_What you have to do_
Every line of the records below from the line with "residue $m_\rho/[n\rho(1-\rho)]$, which is" up to and including the line with "exact rational-prime case" must be reproduced exactly, and no line outside that range.

_Working data_
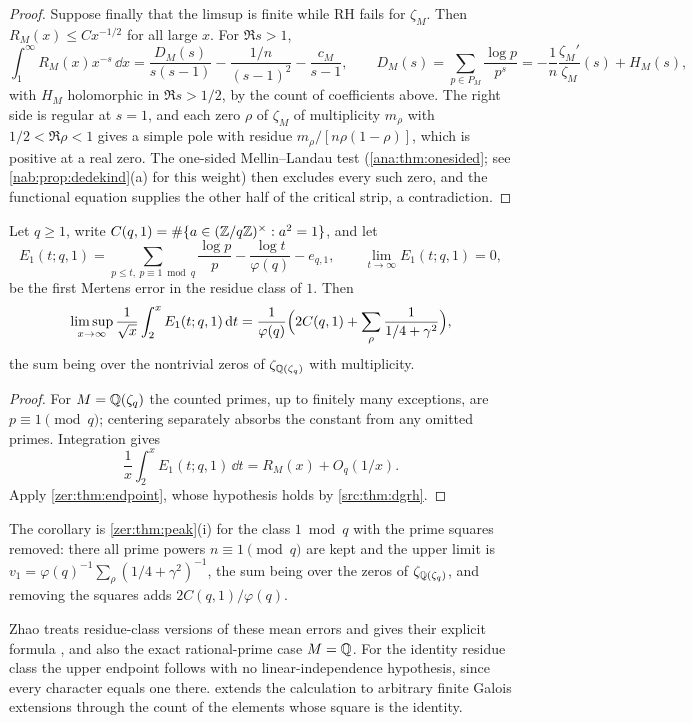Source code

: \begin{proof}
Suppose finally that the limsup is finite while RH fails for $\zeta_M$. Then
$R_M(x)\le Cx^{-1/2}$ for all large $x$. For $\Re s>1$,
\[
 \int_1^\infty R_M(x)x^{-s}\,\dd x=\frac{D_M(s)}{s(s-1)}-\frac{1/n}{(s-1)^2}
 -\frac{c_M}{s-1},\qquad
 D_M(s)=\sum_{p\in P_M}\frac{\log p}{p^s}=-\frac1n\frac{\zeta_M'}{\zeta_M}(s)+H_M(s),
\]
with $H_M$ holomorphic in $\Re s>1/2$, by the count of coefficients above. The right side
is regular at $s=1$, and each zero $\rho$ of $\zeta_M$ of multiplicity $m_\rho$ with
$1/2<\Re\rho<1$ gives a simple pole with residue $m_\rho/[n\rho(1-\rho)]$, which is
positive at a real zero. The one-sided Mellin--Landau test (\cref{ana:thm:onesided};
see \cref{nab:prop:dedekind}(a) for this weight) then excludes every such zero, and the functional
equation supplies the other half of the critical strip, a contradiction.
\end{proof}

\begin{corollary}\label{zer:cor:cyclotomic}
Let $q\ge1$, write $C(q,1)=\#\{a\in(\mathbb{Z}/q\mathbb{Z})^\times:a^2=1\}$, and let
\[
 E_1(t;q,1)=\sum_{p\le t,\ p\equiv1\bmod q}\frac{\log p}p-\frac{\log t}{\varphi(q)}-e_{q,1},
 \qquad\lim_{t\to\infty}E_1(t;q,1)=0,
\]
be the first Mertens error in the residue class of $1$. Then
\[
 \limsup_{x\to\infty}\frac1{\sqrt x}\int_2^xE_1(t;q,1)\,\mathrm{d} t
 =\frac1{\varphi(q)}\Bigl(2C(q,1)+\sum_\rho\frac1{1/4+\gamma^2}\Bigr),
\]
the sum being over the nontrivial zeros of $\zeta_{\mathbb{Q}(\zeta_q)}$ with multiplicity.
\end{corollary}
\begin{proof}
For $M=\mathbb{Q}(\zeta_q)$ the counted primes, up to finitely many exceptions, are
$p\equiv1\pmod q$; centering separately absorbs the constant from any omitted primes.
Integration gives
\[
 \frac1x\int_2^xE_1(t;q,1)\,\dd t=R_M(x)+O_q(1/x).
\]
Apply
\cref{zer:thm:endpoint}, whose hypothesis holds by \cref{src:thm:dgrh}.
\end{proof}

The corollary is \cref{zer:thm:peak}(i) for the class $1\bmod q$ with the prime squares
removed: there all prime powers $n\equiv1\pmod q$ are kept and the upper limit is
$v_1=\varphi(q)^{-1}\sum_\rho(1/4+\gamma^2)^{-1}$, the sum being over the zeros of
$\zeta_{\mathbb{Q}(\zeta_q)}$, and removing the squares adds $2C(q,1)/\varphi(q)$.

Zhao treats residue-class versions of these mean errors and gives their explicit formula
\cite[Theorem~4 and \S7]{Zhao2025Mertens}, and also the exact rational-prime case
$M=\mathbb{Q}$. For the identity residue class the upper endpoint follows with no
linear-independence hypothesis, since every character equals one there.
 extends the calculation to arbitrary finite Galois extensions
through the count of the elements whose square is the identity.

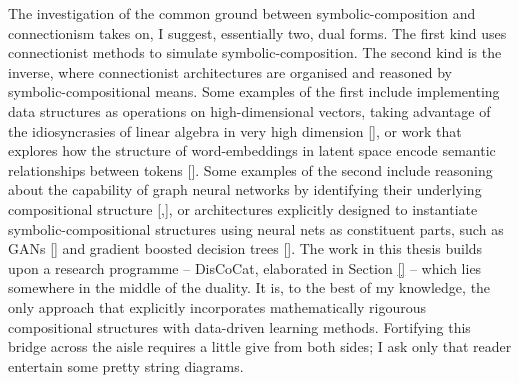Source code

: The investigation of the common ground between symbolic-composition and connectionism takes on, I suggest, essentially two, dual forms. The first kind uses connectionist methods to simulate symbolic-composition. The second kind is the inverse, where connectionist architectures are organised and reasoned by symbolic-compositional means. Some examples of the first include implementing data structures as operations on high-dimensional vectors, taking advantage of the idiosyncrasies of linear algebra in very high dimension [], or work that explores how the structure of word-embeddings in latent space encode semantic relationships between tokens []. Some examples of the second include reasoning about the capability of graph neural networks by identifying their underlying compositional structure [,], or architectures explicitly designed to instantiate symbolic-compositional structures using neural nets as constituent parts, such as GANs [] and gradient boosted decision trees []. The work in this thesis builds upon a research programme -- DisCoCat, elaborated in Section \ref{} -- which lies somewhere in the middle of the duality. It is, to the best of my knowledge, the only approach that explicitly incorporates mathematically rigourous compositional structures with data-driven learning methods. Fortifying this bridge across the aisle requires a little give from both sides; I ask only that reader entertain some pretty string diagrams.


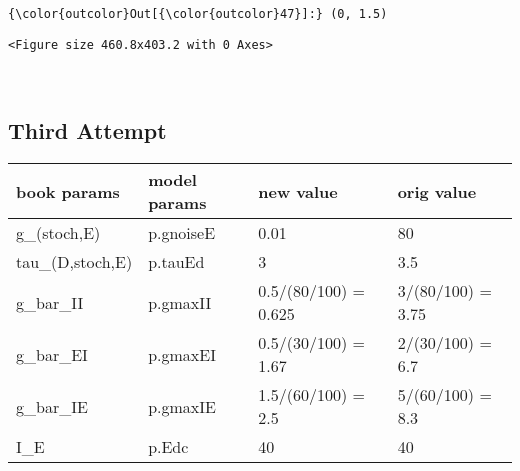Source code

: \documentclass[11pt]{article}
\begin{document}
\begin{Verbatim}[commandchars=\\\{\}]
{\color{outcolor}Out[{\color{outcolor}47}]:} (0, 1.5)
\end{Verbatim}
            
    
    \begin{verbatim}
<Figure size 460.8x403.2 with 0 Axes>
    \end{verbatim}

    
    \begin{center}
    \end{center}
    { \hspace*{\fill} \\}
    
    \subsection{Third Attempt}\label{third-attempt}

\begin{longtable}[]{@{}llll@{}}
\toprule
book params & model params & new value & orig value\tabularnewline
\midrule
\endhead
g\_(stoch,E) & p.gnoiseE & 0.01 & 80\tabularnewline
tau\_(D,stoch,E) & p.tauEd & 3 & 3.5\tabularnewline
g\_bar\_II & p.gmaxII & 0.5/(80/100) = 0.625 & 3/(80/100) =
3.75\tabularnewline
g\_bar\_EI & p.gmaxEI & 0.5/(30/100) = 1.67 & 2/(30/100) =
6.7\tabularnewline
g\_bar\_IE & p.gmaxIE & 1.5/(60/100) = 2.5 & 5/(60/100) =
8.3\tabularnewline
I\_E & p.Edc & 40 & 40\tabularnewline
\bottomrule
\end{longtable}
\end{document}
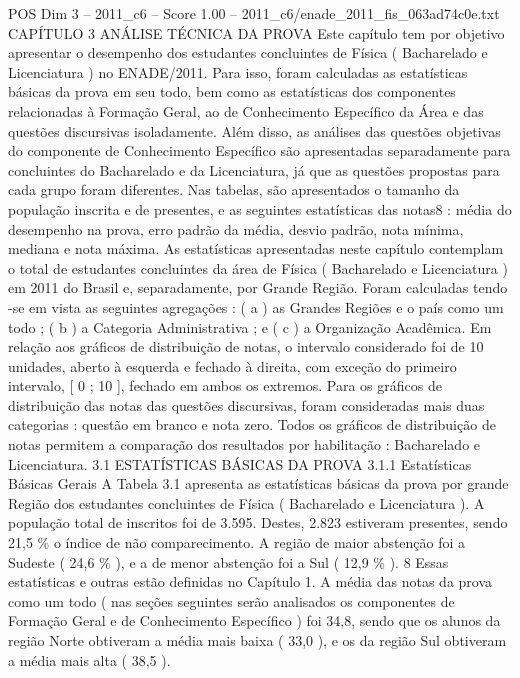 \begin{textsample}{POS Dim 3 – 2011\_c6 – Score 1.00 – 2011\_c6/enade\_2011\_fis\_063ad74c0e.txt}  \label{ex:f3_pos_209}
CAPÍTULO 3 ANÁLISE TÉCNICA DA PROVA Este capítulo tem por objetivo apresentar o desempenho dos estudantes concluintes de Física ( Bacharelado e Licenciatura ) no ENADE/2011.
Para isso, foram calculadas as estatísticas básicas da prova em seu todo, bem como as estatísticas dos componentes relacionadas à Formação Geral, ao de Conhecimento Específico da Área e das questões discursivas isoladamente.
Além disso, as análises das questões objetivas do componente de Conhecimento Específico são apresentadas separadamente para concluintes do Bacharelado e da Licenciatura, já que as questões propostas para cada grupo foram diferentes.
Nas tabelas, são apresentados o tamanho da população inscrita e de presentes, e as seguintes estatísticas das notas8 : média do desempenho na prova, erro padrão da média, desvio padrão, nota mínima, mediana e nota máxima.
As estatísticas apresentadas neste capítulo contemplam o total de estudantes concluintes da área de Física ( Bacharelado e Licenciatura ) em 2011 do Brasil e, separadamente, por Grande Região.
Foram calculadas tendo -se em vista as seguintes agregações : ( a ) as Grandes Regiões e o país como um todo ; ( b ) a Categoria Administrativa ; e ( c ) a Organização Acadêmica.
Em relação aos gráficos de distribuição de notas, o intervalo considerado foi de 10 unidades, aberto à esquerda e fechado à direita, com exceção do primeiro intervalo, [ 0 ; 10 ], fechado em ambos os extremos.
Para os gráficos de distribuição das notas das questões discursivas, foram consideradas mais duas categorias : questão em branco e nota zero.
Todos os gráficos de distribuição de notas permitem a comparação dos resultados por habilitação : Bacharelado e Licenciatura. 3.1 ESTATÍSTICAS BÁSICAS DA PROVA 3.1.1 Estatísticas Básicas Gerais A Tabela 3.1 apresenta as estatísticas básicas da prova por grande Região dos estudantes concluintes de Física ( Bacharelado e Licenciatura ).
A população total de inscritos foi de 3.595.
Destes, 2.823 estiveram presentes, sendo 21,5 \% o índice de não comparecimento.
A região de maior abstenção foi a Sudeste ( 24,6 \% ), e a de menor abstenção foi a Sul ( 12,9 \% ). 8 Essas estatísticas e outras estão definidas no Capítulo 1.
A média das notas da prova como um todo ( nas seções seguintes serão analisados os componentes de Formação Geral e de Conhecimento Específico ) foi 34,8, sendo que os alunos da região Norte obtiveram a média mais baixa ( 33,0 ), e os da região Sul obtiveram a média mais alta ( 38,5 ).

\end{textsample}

_Answer to this exercise_
$1/2<\Re\rho<1$ gives a simple pole with residue $m_\rho/[n\rho(1-\rho)]$, which is
positive at a real zero. The one-sided Mellin--Landau test (\cref{ana:thm:onesided};
see \cref{nab:prop:dedekind}(a) for this weight) then excludes every such zero, and the functional
equation supplies the other half of the critical strip, a contradiction.
\end{proof}

\begin{corollary}\label{zer:cor:cyclotomic}
Let $q\ge1$, write $C(q,1)=\#\{a\in(\mathbb{Z}/q\mathbb{Z})^\times:a^2=1\}$, and let
\[
 E_1(t;q,1)=\sum_{p\le t,\ p\equiv1\bmod q}\frac{\log p}p-\frac{\log t}{\varphi(q)}-e_{q,1},
 \qquad\lim_{t\to\infty}E_1(t;q,1)=0,
\]
be the first Mertens error in the residue class of $1$. Then
\[
 \limsup_{x\to\infty}\frac1{\sqrt x}\int_2^xE_1(t;q,1)\,\mathrm{d} t
 =\frac1{\varphi(q)}\Bigl(2C(q,1)+\sum_\rho\frac1{1/4+\gamma^2}\Bigr),
\]
the sum being over the nontrivial zeros of $\zeta_{\mathbb{Q}(\zeta_q)}$ with multiplicity.
\end{corollary}
\begin{proof}
For $M=\mathbb{Q}(\zeta_q)$ the counted primes, up to finitely many exceptions, are
$p\equiv1\pmod q$; centering separately absorbs the constant from any omitted primes.
Integration gives
\[
 \frac1x\int_2^xE_1(t;q,1)\,\dd t=R_M(x)+O_q(1/x).
\]
Apply
\cref{zer:thm:endpoint}, whose hypothesis holds by \cref{src:thm:dgrh}.
\end{proof}

The corollary is \cref{zer:thm:peak}(i) for the class $1\bmod q$ with the prime squares
removed: there all prime powers $n\equiv1\pmod q$ are kept and the upper limit is
$v_1=\varphi(q)^{-1}\sum_\rho(1/4+\gamma^2)^{-1}$, the sum being over the zeros of
$\zeta_{\mathbb{Q}(\zeta_q)}$, and removing the squares adds $2C(q,1)/\varphi(q)$.

Zhao treats residue-class versions of these mean errors and gives their explicit formula
\cite[Theorem~4 and \S7]{Zhao2025Mertens}, and also the exact rational-prime case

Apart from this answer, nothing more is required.